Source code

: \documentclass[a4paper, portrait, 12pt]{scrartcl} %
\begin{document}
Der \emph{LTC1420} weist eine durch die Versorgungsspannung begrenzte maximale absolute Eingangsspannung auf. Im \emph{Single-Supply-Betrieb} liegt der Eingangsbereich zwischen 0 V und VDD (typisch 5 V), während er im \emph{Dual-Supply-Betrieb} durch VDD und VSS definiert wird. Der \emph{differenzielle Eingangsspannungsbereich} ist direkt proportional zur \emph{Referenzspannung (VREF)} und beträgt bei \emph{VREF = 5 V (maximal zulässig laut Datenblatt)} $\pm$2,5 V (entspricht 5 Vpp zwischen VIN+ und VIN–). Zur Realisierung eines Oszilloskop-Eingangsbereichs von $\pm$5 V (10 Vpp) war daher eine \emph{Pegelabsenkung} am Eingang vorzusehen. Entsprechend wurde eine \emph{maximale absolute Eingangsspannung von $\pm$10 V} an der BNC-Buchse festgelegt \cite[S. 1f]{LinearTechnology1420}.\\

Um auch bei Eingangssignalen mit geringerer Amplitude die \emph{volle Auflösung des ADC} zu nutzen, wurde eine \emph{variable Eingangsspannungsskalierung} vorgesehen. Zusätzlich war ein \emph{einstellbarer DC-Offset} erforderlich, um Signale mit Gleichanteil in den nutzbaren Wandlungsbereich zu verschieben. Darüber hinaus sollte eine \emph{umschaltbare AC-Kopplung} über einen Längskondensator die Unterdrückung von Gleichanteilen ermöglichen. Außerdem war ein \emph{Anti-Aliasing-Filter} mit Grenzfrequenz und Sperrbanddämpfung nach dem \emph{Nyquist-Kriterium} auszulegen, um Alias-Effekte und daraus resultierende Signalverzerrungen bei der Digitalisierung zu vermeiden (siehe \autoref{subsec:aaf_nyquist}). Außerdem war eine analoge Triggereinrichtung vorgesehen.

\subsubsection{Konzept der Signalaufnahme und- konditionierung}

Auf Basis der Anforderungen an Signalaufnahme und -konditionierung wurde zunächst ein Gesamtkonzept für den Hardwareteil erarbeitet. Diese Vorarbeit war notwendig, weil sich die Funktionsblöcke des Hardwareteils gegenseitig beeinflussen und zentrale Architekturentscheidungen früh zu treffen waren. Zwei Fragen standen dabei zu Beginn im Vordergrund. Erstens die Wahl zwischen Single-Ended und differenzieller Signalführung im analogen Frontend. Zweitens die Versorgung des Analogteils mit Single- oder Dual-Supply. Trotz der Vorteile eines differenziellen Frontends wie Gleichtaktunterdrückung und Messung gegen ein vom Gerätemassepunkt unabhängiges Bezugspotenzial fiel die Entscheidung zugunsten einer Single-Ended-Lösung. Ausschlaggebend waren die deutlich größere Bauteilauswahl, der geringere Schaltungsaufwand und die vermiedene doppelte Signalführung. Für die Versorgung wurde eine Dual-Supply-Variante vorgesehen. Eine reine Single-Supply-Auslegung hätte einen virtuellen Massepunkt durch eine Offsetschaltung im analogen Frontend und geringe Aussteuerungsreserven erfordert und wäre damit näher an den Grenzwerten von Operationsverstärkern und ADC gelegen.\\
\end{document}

····················

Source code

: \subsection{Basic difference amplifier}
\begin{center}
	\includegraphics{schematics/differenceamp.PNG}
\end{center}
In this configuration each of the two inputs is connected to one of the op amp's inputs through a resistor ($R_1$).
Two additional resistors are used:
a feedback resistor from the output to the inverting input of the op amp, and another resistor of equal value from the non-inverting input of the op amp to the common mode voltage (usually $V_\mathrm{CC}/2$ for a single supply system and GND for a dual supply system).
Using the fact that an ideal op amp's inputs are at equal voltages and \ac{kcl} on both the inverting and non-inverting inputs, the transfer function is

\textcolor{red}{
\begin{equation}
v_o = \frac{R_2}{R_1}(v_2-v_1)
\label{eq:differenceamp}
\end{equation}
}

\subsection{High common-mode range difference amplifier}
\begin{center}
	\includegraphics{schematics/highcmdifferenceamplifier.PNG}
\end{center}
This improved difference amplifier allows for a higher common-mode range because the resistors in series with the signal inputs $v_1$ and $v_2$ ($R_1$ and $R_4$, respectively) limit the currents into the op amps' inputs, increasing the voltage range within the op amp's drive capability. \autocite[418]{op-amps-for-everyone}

····················

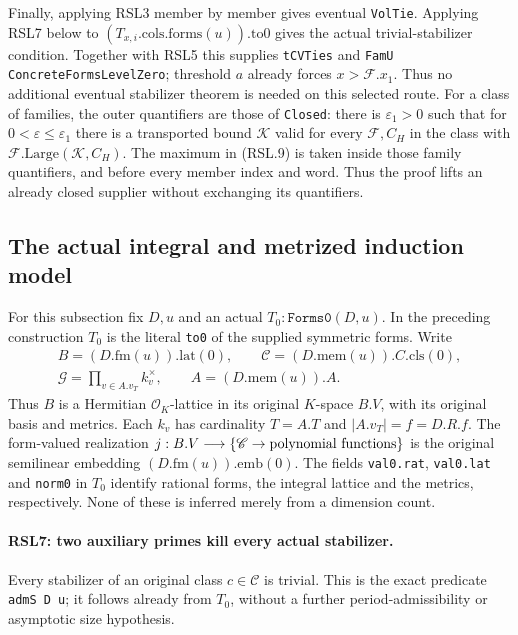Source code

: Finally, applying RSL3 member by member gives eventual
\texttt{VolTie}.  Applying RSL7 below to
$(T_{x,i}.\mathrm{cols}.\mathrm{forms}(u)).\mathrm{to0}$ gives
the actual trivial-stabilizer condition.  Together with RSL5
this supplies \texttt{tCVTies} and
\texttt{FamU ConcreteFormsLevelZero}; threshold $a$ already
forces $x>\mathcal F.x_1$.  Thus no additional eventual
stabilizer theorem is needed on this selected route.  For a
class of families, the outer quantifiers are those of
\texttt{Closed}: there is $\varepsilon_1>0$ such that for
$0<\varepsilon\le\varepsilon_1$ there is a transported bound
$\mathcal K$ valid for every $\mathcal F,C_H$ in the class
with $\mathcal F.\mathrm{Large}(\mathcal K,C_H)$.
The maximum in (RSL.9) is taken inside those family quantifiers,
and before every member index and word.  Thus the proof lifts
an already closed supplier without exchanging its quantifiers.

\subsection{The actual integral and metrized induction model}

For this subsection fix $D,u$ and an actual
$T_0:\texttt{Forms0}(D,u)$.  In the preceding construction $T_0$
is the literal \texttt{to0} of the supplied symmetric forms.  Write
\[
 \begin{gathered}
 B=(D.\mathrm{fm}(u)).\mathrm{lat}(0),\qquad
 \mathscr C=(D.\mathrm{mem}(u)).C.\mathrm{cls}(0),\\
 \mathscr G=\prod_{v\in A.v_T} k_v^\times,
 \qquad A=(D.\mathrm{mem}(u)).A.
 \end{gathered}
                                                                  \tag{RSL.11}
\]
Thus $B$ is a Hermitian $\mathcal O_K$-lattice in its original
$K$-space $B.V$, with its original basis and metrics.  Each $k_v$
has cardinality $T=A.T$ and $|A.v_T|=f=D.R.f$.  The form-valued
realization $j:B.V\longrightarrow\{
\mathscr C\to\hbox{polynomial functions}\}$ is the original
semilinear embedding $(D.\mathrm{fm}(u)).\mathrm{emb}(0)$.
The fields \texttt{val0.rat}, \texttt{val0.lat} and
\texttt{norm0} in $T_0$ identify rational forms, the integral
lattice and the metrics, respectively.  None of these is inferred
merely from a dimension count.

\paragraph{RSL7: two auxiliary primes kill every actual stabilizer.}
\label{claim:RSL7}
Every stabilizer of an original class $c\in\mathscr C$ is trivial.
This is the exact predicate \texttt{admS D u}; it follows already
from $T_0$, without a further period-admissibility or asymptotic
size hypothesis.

····················

Exercise aim =
Taking the material above, extract exactly and only the lines from the line with "an already closed" to the line with "size hypothesis.", inclusive of both.

Your solution =
an already closed supplier without exchanging its quantifiers.

\subsection{The actual integral and metrized induction model}

For this subsection fix $D,u$ and an actual
$T_0:\texttt{Forms0}(D,u)$.  In the preceding construction $T_0$
is the literal \texttt{to0} of the supplied symmetric forms.  Write
\[
 \begin{gathered}
 B=(D.\mathrm{fm}(u)).\mathrm{lat}(0),\qquad
 \mathscr C=(D.\mathrm{mem}(u)).C.\mathrm{cls}(0),\\
 \mathscr G=\prod_{v\in A.v_T} k_v^\times,
 \qquad A=(D.\mathrm{mem}(u)).A.
 \end{gathered}
                                                                  \tag{RSL.11}
\]
Thus $B$ is a Hermitian $\mathcal O_K$-lattice in its original
$K$-space $B.V$, with its original basis and metrics.  Each $k_v$
has cardinality $T=A.T$ and $|A.v_T|=f=D.R.f$.  The form-valued
realization $j:B.V\longrightarrow\{
\mathscr C\to\hbox{polynomial functions}\}$ is the original
semilinear embedding $(D.\mathrm{fm}(u)).\mathrm{emb}(0)$.
The fields \texttt{val0.rat}, \texttt{val0.lat} and
\texttt{norm0} in $T_0$ identify rational forms, the integral
lattice and the metrics, respectively.  None of these is inferred
merely from a dimension count.

\paragraph{RSL7: two auxiliary primes kill every actual stabilizer.}
\label{claim:RSL7}
Every stabilizer of an original class $c\in\mathscr C$ is trivial.
This is the exact predicate \texttt{admS D u}; it follows already
from $T_0$, without a further period-admissibility or asymptotic
size hypothesis.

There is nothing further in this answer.